Edmonton

Alberta women's shelter visits climb 10 per cent

An expected big spike in clients at Alberta women's shelters due to the sluggish economy hasn't yet occurred, says the Alberta Council of Women's Shelters.

But shelters aren't seeing as big a hike in visits as expected due to economic downturn

The Alberta Council of Women's Shelters released its annual report Thursday that says, despite the economic downturn, the province hasn't seen as big a spike in shelter visits as anticipated. (Andy Clark/Reuters)

An expected big spike in clients at Alberta women's shelters due to the sluggish economy hasn't yet occurred, says the Alberta Council of Women's Shelters.

The council, which released its annual provincial shelter data on Thursday, says Alberta shelters admitted about 11,000 women in 2015, about 1,000 more than in 2014, for a 10-per-cent increase.

But a bigger increase in visits could still be on the horizon.

"We think there's a bit of lag in terms of the downturn in the economy and the effects of domestic violence," said Jan Reimer, director of the council.

The annual report says domestic violence rates and shelter visits sometimes rise when the economy slows down.

Higher vacancy rates make for short stays

In Calgary and Edmonton, women tend to spend about 20 days at a time on average in shelters, and that hasn't changed over the last three years.

However, in rural communities women are spending fewer days on average at them. In smaller towns, the average stay has declined from almost 15 days to about 10 days.

Jan Reimer, director of the Alberta Council of Women’s Shelter, reads the 2015 annual provincial shelter data released Thursday. (David Thurton/ CBC News)

The Alberta Council of Women's Shelters said that's because smaller communities have higher rental vacancy rates now.

"Many resource workers and companies were taking up housing.
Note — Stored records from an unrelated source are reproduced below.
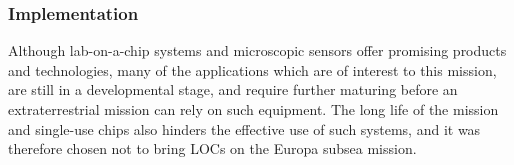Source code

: \subsubsection{Implementation}
Although lab-on-a-chip systems and microscopic sensors offer promising products and technologies, many of the applications which are of interest to this mission, are still in a developmental stage, and require further maturing before an extraterrestrial mission can rely on such equipment. The long life of the mission and single-use chips also hinders the effective use of such systems, and it was therefore chosen not to bring LOCs on the Europa subsea mission.







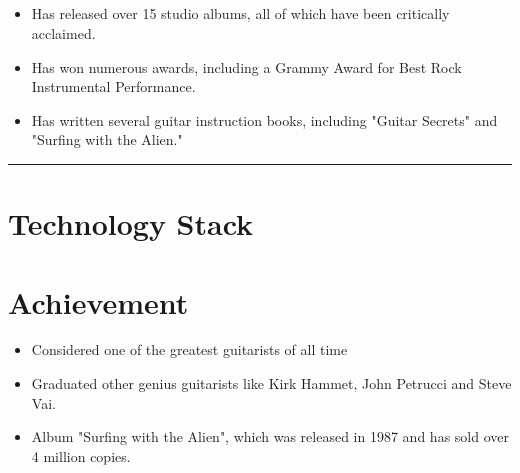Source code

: \documentclass[12pt]{../templates/classes/res}
\begin{document}
\begin{resume}
\begin{multicols}{2}
  \section{}
    \begin{itemize}
      \setlength{\itemindent}{0pt}
      \item Has released over 15 studio albums, all of which have been critically acclaimed.
\item Has won numerous awards, including a Grammy Award for Best Rock Instrumental Performance.
\item Has written several guitar instruction books, including "Guitar Secrets" and "Surfing with the Alien."
    \end{itemize}
\end{multicols}

\vspace{-20pt}
\begin{minipage}[t]{0.55\linewidth}
  \rule{0.25\textwidth}{2pt}
  \begin{multicols}{2}
    \section{Technology Stack}
    \columnbreak
    \section{}
  \end{multicols}
  \vspace{1pt}
\end{minipage}
\hfill
\begin{minipage}[t]{0.42\linewidth}
  \vspace{18pt}
  \section{Achievement}
  \begin{flushleft}
        \footnotesize{\begin{itemize}
\item Considered one of the greatest guitarists of all time
\item Graduated other genius guitarists like Kirk Hammet, John Petrucci and Steve Vai.
\item Album "Surfing with the Alien", which was released in 1987 and has sold over 4 million copies.
\end{itemize}}
  \end{flushleft}
\end{minipage}


\end{resume}
\end{document}
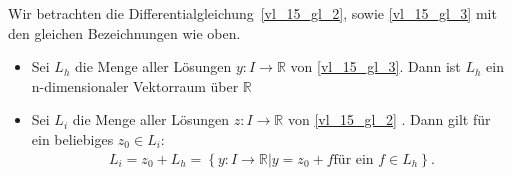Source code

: \begin{Satz}{
	Wir betrachten die Differentialgleichung~\ref{vl_15_gl_2}, sowie \ref{vl_15_gl_3} mit den gleichen Bezeichnungen wie oben. 
	\begin{itemize}
		\item Sei $L_h$ die Menge aller Lösungen $y: I \rightarrow \mathbb{R}$ 
		von \ref{vl_15_gl_3}. Dann ist $L_h$ ein n-dimensionaler Vektorraum über 
		$\mathbb{R}$
		\item Sei $L_i$ die Menge aller Lösungen $z: I \rightarrow \mathbb{R}$ 
		von \ref{vl_15_gl_2} . 
		Dann gilt für ein beliebiges $z_0 \in L_i$:
		\begin{align*}
		L_i = z_0 + L_h
		= \left\{ y : I \rightarrow \mathbb{R} \vert y = z_0 + f 
		\text{für ein } f \in L_h\right\}.
	\end{align*}			
	\end{itemize}
}\end{Satz}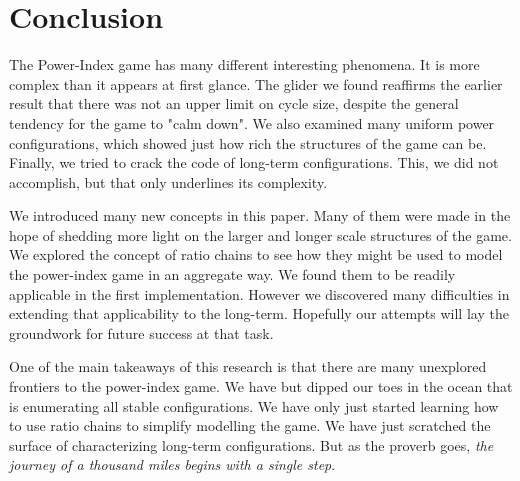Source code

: \documentclass[12pt]{article}
\theoremstyle{definition}
\theoremstyle{remark}
\theoremstyle{remark}
\begin{document}



\section{Conclusion}
\par
The Power-Index game has many different interesting phenomena. It is more complex than it appears at first glance. The glider we found reaffirms the earlier result that there was not an upper limit on cycle size, despite the general tendency for the game to "calm down". We also examined many uniform power configurations, which showed just how rich the structures of the game can be. Finally, we tried to crack the code of long-term configurations. This, we did not accomplish, but that only underlines its complexity.

\par
We introduced many new concepts in this paper. Many of them were made in the hope of shedding more light on the larger and longer scale structures of the game. We explored the concept of ratio chains to see how they might be used to model the power-index game in an aggregate way. We found them to be readily applicable in the first implementation. However we discovered many difficulties in extending that applicability to the long-term. Hopefully our attempts will lay the groundwork for future success at that task.

\par
One of the main takeaways of this research is that there are many unexplored frontiers to the power-index game. We have but dipped our toes in the ocean that is enumerating all stable configurations. We have only just started learning how to use ratio chains to simplify modelling the game. We have just scratched the surface of characterizing long-term configurations. But as the proverb goes, \emph{the journey of a thousand miles begins with a single step}.

% 
\end{document}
It was really hard for women to find any housing they can afford," Reimer said. "So with the downturn, women were able to access housing in a way they haven't been able to previously because more vacancies are on the market."

Lack of funding for shelters on reserves

The report notes Alberta's five women's shelters located on First Nation reserves haven't seen an increase in funding since 2007, unlike their provincial counterparts.

"When we look at all the issues of missing and murdered aboriginal women, shelters play a fundamental role in helping keep women safe on reserve communities," Reimer said. "And to have them starved on a continual basis like they have been is a real travesty and does need to end."

The Alberta Council of Women's Shelters has been urging the newly elected federal government to increase funding for shelters.